» **Data records**:
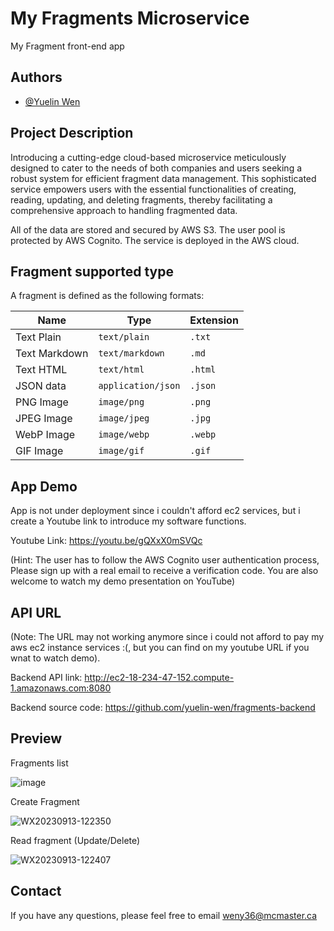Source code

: # My Fragments Microservice

My Fragment front-end app

## Authors

- [@Yuelin Wen](https://www.github.com/yuelin-wen)

## Project Description

Introducing a cutting-edge cloud-based microservice meticulously designed to cater to the needs of both companies and users seeking a robust system for efficient fragment data management. This sophisticated service empowers users with the essential functionalities of creating, reading, updating, and deleting fragments, thereby facilitating a comprehensive approach to handling fragmented data.

All of the data are stored and secured by AWS S3. The user pool is protected by AWS Cognito. The service is deployed in the AWS cloud.

## Fragment supported type

A fragment is defined as the following formats:

| Name          | Type                | Extension |
| ------------- | ------------------- | --------- |
| Text Plain    | `text/plain`        | `.txt`    |
| Text Markdown | `text/markdown`     | `.md`     |
| Text HTML     | `text/html`         | `.html`   |
| JSON data     | `application/json`  | `.json`   |
| PNG Image     | `image/png`         | `.png`    |
| JPEG Image    | `image/jpeg`        | `.jpg`    |
| WebP Image    | `image/webp`        | `.webp`   |
| GIF Image     | `image/gif`         | `.gif`    |

## App Demo

App is not under deployment since i couldn't afford ec2 services, but i create a Youtube link to introduce my software functions.

Youtube Link: https://youtu.be/gQXxX0mSVQc

(Hint: The user has to follow the AWS Cognito user authentication process, Please sign up with a real email to receive a verification code. You are also welcome to watch my demo presentation on YouTube)

## API URL
 (Note: The URL may not working anymore since i could not afford to pay my aws ec2 instance services :(, but you can find on my youtube URL if you wnat to watch demo).
 
Backend API link: http://ec2-18-234-47-152.compute-1.amazonaws.com:8080

Backend source code: https://github.com/yuelin-wen/fragments-backend

## Preview

Fragments list

![image](https://github.com/yuelin-wen/fragments-frontend/assets/102840218/59961b03-f4ce-437a-9c01-53d25bf2ca72)

Create Fragment

![WX20230913-122350](https://github.com/yuelin-wen/fragments-frontend/assets/102840218/c9e39091-11e3-41ae-b77a-c2b8349dbc2c)

Read fragment (Update/Delete)

![WX20230913-122407](https://github.com/yuelin-wen/fragments-frontend/assets/102840218/dfe87dab-50c0-49df-84d8-2906b21c036e)

## Contact

If you have any questions, please feel free to email weny36@mcmaster.ca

» **Problem statement**: Go through the listing above, and whenever a line holds the word "image", copy it.

» **Response to the exercise**:
| PNG Image     | `image/png`         | `.png`    |
| JPEG Image    | `image/jpeg`        | `.jpg`    |
| WebP Image    | `image/webp`        | `.webp`   |
| GIF Image     | `image/gif`         | `.gif`    |
![image](https://github.com/yuelin-wen/fragments-frontend/assets/102840218/59961b03-f4ce-437a-9c01-53d25bf2ca72)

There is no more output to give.